Playing scales and modes three notes per string is an excellent approach to master Guitar Scale G Major on the guitar. In our experience, many lead guitarists don’t devote as much effort to this as they should. This method, in our opinion, provides an efficient way to cover a lot of land on the fretboard while expanding the availability of notes inside a particular position.

The seven diatonic modes of the guitar scale G major (G A B C D E F#), played three notes per string, are a good place to start. Each mode is constructed from a distinct note, or degree, of the scale: in FIGURE 1, we have the guitar scale G major, commonly known as the G Ionian mode, beginning on the third fret of the low E string. The notes on the bottom two strings are at the third, fifth, and seventh frets, and I like to fret them with my first, second, and fourth fingers.

The notes on the middle two strings are at the fourth, fifth, and seventh frets, respectively, and I use the same fingers, sliding my index finger up one fret. The notes on the top two strings fall at the fifth, seventh, and eighth frets, so I move up to fifth position and fret these notes with my first, third, and fourth fingers. Play this pattern ascending and descending several times to learn it.

Mastering the Guitar Scale G Major with Three Notes Per String
Source: Google

If we play the guitar scale G major from the second note, A, up to A one octave higher, we get the A Dorian mode (A B C D E F# G). FIGURE 2 depicts A Dorian, played three notes per string beginning on the fifth fret of the low E string.

Although A Dorian has the same notes as G Ionian, the distinction is in how they are oriented. A 1 3 5 7 chord or arpeggio based on this scale yields the notes G B D F# with G as our root, or “one.” When these notes are played simultaneously, they make a Gmaj7 chord. A 1 3 5 7 chord or arpeggio gives A C E G, which forms an Am7 chord or arpeggio using A as our root.

As indicated in FIGURE 3, we can continue the procedure by travelling up to the third degree of the G major scale, B, and starting from there. With B as our root note, we have the B Phrygian mode.

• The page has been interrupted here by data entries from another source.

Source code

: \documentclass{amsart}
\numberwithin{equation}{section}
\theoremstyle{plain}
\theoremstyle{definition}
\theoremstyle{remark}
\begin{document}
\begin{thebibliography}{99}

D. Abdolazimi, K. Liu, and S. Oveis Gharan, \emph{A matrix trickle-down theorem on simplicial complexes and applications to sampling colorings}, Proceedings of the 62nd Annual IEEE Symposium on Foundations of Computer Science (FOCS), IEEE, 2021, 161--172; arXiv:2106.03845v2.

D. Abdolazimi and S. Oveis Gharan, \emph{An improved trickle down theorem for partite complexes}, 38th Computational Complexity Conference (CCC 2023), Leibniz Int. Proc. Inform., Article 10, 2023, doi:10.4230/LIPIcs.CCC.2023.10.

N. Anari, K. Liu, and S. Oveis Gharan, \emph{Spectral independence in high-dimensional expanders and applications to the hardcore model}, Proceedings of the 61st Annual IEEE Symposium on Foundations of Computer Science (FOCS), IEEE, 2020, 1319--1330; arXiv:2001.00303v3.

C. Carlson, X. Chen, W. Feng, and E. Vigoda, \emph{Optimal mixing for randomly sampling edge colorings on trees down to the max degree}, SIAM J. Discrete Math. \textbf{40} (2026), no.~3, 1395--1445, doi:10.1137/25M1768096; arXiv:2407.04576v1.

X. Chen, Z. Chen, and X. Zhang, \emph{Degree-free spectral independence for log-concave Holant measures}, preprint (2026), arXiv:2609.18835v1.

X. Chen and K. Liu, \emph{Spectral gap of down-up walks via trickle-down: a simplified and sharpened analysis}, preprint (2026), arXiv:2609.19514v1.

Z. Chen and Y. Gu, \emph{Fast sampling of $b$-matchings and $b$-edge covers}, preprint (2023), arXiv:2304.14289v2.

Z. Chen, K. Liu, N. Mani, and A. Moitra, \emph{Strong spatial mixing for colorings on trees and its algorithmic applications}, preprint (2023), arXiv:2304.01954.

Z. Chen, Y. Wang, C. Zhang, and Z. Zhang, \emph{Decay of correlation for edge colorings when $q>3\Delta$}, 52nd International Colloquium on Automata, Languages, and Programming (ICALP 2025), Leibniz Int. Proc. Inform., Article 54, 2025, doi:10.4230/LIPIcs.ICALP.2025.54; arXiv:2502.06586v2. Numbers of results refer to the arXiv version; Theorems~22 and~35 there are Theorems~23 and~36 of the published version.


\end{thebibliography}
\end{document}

When you play 1 3 5 7 in this scale, you get the notes B D F# A, which is a Bm7 chord or arpeggio. FIGURES 4-7 demonstrate the C Lydian, D Mixolydian, E Aeolian, and F# Locrian scales, respectively, while FIGURE 8 depicts the guitar scale G major performed 12 frets and one octave higher than our beginning position.

Remember all of these patterns, then experiment with shifting them up and down the fretboard to different keys.